• _Work required_
The entries below are to be given back exactly, with images excluded.

(Data entries)
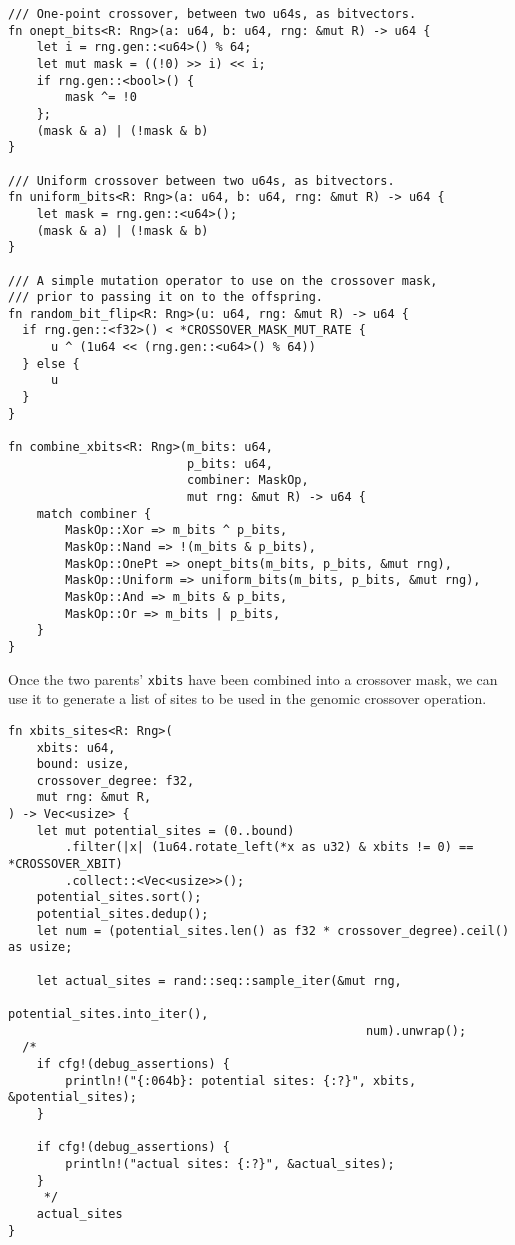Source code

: \documentclass[11pt]{article}
\begin{document}
\lstset{language=rust,label=org9c9d6ed,caption= ,captionpos=b,numbers=none}
\begin{lstlisting}
/// One-point crossover, between two u64s, as bitvectors.
fn onept_bits<R: Rng>(a: u64, b: u64, rng: &mut R) -> u64 {
    let i = rng.gen::<u64>() % 64;
    let mut mask = ((!0) >> i) << i;
    if rng.gen::<bool>() {
        mask ^= !0
    };
    (mask & a) | (!mask & b)
}

/// Uniform crossover between two u64s, as bitvectors.
fn uniform_bits<R: Rng>(a: u64, b: u64, rng: &mut R) -> u64 {
    let mask = rng.gen::<u64>();
    (mask & a) | (!mask & b)
}

/// A simple mutation operator to use on the crossover mask,
/// prior to passing it on to the offspring.
fn random_bit_flip<R: Rng>(u: u64, rng: &mut R) -> u64 {
  if rng.gen::<f32>() < *CROSSOVER_MASK_MUT_RATE {
      u ^ (1u64 << (rng.gen::<u64>() % 64)) 
  } else {
      u
  }
}

fn combine_xbits<R: Rng>(m_bits: u64,
                         p_bits: u64,
                         combiner: MaskOp,
                         mut rng: &mut R) -> u64 {
    match combiner {
        MaskOp::Xor => m_bits ^ p_bits,
        MaskOp::Nand => !(m_bits & p_bits),
        MaskOp::OnePt => onept_bits(m_bits, p_bits, &mut rng),
        MaskOp::Uniform => uniform_bits(m_bits, p_bits, &mut rng),
        MaskOp::And => m_bits & p_bits,
        MaskOp::Or => m_bits | p_bits,
    }
}
\end{lstlisting}

Once the two parents' \texttt{xbits} have been combined into a crossover mask, we
can use it to generate a list of sites to be used in the genomic crossover
operation. 

\lstset{language=rust,label=orgc1433ce,caption= ,captionpos=b,numbers=none}
\begin{lstlisting}
fn xbits_sites<R: Rng>(
    xbits: u64,
    bound: usize,
    crossover_degree: f32,
    mut rng: &mut R,
) -> Vec<usize> {
    let mut potential_sites = (0..bound)
        .filter(|x| (1u64.rotate_left(*x as u32) & xbits != 0) == *CROSSOVER_XBIT)
        .collect::<Vec<usize>>();
    potential_sites.sort();
    potential_sites.dedup();
    let num = (potential_sites.len() as f32 * crossover_degree).ceil() as usize;

    let actual_sites = rand::seq::sample_iter(&mut rng,
                                                  potential_sites.into_iter(), 
                                                  num).unwrap();
  /*
    if cfg!(debug_assertions) {
        println!("{:064b}: potential sites: {:?}", xbits, &potential_sites);
    }

    if cfg!(debug_assertions) {
        println!("actual sites: {:?}", &actual_sites);
    }
     */
    actual_sites
}
\end{lstlisting}
\end{document}
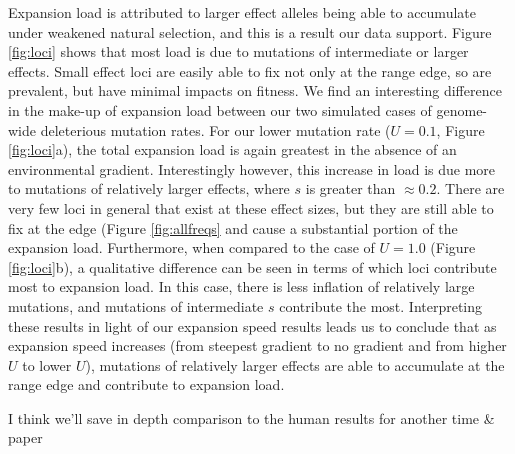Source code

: Expansion load is attributed to larger effect alleles being able to accumulate under weakened natural selection, and this is a result our data support. Figure \ref{fig:loci} shows that most load is due to mutations of intermediate or larger effects. Small effect loci are easily able to fix not only at the range edge, so are prevalent, but have minimal impacts on fitness. We find an interesting difference in the make-up of expansion load between our two simulated cases of genome-wide deleterious mutation rates. For our lower mutation rate ($U = 0.1$, Figure \ref{fig:loci}a), the total expansion load is again greatest in the absence of an environmental gradient. Interestingly however, this increase in load is due more to mutations of relatively larger effects, where $s$ is greater than $\approx 0.2$. There are very few loci in general that exist at these effect sizes, but they are still able to fix at the edge (Figure \ref{fig:allfreqs} and cause a substantial portion of the expansion load. Furthermore, when compared to the case of $U = 1.0$ (Figure \ref{fig:loci}b), a qualitative difference can be seen in terms of which loci contribute most to expansion load. In this case, there is less inflation of relatively large mutations, and mutations of intermediate $s$ contribute the most. Interpreting these results in light of our expansion speed results leads us to conclude that as expansion speed increases (from steepest gradient to no gradient and from higher $U$ to lower $U$), mutations of relatively larger effects are able to accumulate at the range edge and contribute to expansion load.


\color{red}I think we'll save in depth comparison to the human results for another time \& paper \color{black}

• _Reply_
Source code

: \documentclass[11pt]{article}
\begin{document}
\lstset{language=rust,label=org9c9d6ed,caption= ,captionpos=b,numbers=none}
\begin{lstlisting}
/// One-point crossover, between two u64s, as bitvectors.
fn onept_bits<R: Rng>(a: u64, b: u64, rng: &mut R) -> u64 {
    let i = rng.gen::<u64>() % 64;
    let mut mask = ((!0) >> i) << i;
    if rng.gen::<bool>() {
        mask ^= !0
    };
    (mask & a) | (!mask & b)
}

/// Uniform crossover between two u64s, as bitvectors.
fn uniform_bits<R: Rng>(a: u64, b: u64, rng: &mut R) -> u64 {
    let mask = rng.gen::<u64>();
    (mask & a) | (!mask & b)
}

/// A simple mutation operator to use on the crossover mask,
/// prior to passing it on to the offspring.
fn random_bit_flip<R: Rng>(u: u64, rng: &mut R) -> u64 {
  if rng.gen::<f32>() < *CROSSOVER_MASK_MUT_RATE {
      u ^ (1u64 << (rng.gen::<u64>() % 64)) 
  } else {
      u
  }
}

fn combine_xbits<R: Rng>(m_bits: u64,
                         p_bits: u64,
                         combiner: MaskOp,
                         mut rng: &mut R) -> u64 {
    match combiner {
        MaskOp::Xor => m_bits ^ p_bits,
        MaskOp::Nand => !(m_bits & p_bits),
        MaskOp::OnePt => onept_bits(m_bits, p_bits, &mut rng),
        MaskOp::Uniform => uniform_bits(m_bits, p_bits, &mut rng),
        MaskOp::And => m_bits & p_bits,
        MaskOp::Or => m_bits | p_bits,
    }
}
\end{lstlisting}

Once the two parents' \texttt{xbits} have been combined into a crossover mask, we
can use it to generate a list of sites to be used in the genomic crossover
operation. 

\lstset{language=rust,label=orgc1433ce,caption= ,captionpos=b,numbers=none}
\begin{lstlisting}
fn xbits_sites<R: Rng>(
    xbits: u64,
    bound: usize,
    crossover_degree: f32,
    mut rng: &mut R,
) -> Vec<usize> {
    let mut potential_sites = (0..bound)
        .filter(|x| (1u64.rotate_left(*x as u32) & xbits != 0) == *CROSSOVER_XBIT)
        .collect::<Vec<usize>>();
    potential_sites.sort();
    potential_sites.dedup();
    let num = (potential_sites.len() as f32 * crossover_degree).ceil() as usize;

    let actual_sites = rand::seq::sample_iter(&mut rng,
                                                  potential_sites.into_iter(), 
                                                  num).unwrap();
  /*
    if cfg!(debug_assertions) {
        println!("{:064b}: potential sites: {:?}", xbits, &potential_sites);
    }

    if cfg!(debug_assertions) {
        println!("actual sites: {:?}", &actual_sites);
    }
     */
    actual_sites
}
\end{lstlisting}
\end{document}
Source code

: Expansion load is attributed to larger effect alleles being able to accumulate under weakened natural selection, and this is a result our data support. Figure \ref{fig:loci} shows that most load is due to mutations of intermediate or larger effects. Small effect loci are easily able to fix not only at the range edge, so are prevalent, but have minimal impacts on fitness. We find an interesting difference in the make-up of expansion load between our two simulated cases of genome-wide deleterious mutation rates. For our lower mutation rate ($U = 0.1$, Figure \ref{fig:loci}a), the total expansion load is again greatest in the absence of an environmental gradient. Interestingly however, this increase in load is due more to mutations of relatively larger effects, where $s$ is greater than $\approx 0.2$. There are very few loci in general that exist at these effect sizes, but they are still able to fix at the edge (Figure \ref{fig:allfreqs} and cause a substantial portion of the expansion load. Furthermore, when compared to the case of $U = 1.0$ (Figure \ref{fig:loci}b), a qualitative difference can be seen in terms of which loci contribute most to expansion load. In this case, there is less inflation of relatively large mutations, and mutations of intermediate $s$ contribute the most. Interpreting these results in light of our expansion speed results leads us to conclude that as expansion speed increases (from steepest gradient to no gradient and from higher $U$ to lower $U$), mutations of relatively larger effects are able to accumulate at the range edge and contribute to expansion load.


\color{red}I think we'll save in depth comparison to the human results for another time \& paper \color{black}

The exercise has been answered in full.